Where it gets tricky: bleached & dyed hair

Most sustainability and composting educators land here:

  • Untreated hair (no chemical dyes, perms, straighteners, heavy product buildup)
    → Generally considered safe to compost in home systems or send to community compost.

  • Bleached, heavily dyed, permed, or chemically straightened hair
    → Often recommended to keep out of home or food-garden compost, because those treatments can leave synthetic chemicals and metals in the hair shaft that may leach into the pile.

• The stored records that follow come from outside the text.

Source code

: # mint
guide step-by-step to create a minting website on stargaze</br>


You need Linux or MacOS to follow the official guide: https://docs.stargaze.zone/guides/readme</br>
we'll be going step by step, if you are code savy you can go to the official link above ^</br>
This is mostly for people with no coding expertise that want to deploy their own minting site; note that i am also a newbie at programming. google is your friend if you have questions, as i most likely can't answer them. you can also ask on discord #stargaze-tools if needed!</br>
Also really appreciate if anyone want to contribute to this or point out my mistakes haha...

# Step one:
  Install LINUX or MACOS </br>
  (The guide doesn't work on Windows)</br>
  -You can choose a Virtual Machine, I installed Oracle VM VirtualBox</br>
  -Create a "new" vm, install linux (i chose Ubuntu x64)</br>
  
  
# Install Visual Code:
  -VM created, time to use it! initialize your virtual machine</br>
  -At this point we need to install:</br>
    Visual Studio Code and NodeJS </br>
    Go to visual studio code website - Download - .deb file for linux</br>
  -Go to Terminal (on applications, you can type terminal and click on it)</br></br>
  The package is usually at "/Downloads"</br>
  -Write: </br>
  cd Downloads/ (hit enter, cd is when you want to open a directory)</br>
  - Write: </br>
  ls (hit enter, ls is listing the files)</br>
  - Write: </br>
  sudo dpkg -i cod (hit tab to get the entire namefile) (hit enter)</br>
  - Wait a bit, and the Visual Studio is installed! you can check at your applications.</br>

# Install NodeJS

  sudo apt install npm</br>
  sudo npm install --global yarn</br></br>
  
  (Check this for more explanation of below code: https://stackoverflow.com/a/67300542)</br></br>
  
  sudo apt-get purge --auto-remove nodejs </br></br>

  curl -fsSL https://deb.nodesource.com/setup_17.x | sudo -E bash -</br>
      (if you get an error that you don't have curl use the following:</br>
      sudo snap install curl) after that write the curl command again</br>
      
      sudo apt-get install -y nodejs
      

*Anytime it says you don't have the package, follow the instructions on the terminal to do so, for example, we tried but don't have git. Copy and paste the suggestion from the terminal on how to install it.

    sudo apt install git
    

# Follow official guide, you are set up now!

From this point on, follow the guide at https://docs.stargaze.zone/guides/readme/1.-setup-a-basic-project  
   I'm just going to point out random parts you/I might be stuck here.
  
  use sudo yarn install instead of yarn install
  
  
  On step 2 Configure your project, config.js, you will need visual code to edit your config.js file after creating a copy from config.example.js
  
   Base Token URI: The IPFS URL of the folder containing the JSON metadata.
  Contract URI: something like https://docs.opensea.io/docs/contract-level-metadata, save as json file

Some municipal compost programs do accept dyed hair in small quantities, and a few explicitly say it’s fine. But for a “do no harm” approach, especially in gardens growing food, many zero-waste guides advise avoiding clearly chemically treated hair in your compost.

So a simple working rule:

Barber-shop style clippings (mostly natural hair) = great compost feedstock.
High-chemical salon lightening & vivid color = better sent to specialized recycling than to your tomato patch.


Why barbers are composting superheroes

Most barber shops:

  • Do a lot of dry cuts

  • Use little or no bleach/lightener

  • Rarely do full-head vivid coloring

  • Produce short, untreated hair clippings that break down faster

That makes them ideal partners for:

  • Local community compost sites

  • School gardens and urban farms

  • Hair-to-compost or hair-to-oil-boom programs

One eco-salon guide notes that human hair is compostable and can be sent to composting facilities instead of landfill, especially when it’s not full of chemical treatments.

If you’re a barber, you’re sitting on a goldmine of useful “waste.”


Hair vs oil spills: the wildly cool part

Now for the superhero move:
Hair doesn’t just compost. It also soaks up oil like a champ.

Why hair works on oil

Hair is:

  • Hydrophobic (repels water)

  • Lipophilic (loves oil)

Lab studies show human hair works as an effective, low-cost biosorbent for oil in water. It can absorb several times its weight in oil while letting water pass through.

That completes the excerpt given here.